Writing in Isolation

As mentioned in my previous post, I recently spent five days taking part in the QWC/Hachette Manuscript Development Program. We were taken to one of my favourite places in this little corner of the world we call South East Queensland; Lamington National Park. I’ve been to the O’Reilly’s site many times, camping for a few days or just spending an afternoon, but I’d never before stayed at the O’Reilly’s Guesthouse and I’d certainly never imagined I would have my toast prepared by a member of the O’Reilly family, but these and many other exciting things happened during the retreat.

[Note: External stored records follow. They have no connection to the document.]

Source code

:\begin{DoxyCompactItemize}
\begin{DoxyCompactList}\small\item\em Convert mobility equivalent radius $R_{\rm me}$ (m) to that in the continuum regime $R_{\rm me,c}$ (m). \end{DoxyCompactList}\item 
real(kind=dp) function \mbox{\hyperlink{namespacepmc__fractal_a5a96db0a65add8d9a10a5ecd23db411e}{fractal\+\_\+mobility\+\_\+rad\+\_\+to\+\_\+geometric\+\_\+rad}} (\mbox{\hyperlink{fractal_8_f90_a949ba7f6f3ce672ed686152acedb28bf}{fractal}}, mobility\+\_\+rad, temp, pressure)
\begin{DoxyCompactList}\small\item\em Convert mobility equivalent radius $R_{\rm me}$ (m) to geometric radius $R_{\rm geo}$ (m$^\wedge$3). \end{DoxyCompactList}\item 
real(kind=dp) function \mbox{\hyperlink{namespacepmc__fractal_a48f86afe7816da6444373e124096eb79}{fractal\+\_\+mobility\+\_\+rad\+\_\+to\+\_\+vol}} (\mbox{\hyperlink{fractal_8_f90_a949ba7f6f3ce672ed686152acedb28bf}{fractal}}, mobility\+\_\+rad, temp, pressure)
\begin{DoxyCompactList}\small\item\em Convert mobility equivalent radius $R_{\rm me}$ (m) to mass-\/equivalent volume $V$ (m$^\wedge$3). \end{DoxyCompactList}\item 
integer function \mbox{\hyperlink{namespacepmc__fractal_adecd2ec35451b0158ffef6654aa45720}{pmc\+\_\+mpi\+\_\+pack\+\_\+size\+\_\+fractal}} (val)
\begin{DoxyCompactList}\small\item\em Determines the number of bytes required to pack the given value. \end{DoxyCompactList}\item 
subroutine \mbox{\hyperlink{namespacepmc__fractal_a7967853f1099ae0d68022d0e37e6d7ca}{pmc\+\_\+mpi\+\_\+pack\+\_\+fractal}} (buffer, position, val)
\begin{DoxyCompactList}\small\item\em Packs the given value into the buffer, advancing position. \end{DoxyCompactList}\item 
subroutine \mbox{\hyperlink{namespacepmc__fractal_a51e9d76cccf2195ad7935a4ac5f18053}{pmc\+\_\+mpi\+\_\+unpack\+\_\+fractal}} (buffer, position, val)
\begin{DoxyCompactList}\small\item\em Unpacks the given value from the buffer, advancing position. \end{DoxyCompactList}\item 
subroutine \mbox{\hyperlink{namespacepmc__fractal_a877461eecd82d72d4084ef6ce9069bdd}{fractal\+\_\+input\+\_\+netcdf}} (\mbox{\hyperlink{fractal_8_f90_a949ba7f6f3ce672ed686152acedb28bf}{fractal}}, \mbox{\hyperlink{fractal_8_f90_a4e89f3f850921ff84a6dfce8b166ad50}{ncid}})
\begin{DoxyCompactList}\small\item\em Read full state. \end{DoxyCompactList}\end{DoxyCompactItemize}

Of course, the idea of a retreat is to be somewhere both inspiring and separated from the distractions of normal life. I’d always imagined a retreat would be a monastic experience, tucked away in a small, plain room with just a desk and a power point, a blank wall and a furious determination to write until my fingers bled. When I write at home, I have to shut the door of my office, excluding husband and cats and ignoring their piteous cries (the cats, you understand). I did try to share my writing time, but I’m too willing to procrastinate. TB laughs at a joke on the telly and I want to know why. A furtive rustling beneath my table is just a cat finding mischief, but I have to make sure they aren’t about to eat something dangerous, or valuable. This breaks into my thoughts, dispels momentum.

Isolation works for me.

In learning to love being alone then, I was surprised to find the retreat wasn’t about isolation at all. It was about being part of a community, a network. It was having friends to share your misgivings with, and your excitement; of realising you’re not alone at all. I discovered the pleasure of sitting in a room with other writers, working quietly but in company. We were all so very different and all amazingly familiar, instant friends. It’s been a week since I’ve seen them and I miss them, but, as in the shared room, I feel like we still have a connection. We’re sitting in the remembered room, with its shiny, timber tables and crazy cold air conditioner, bowls of sweets and bottles of water as sustenence, working quietly but in company.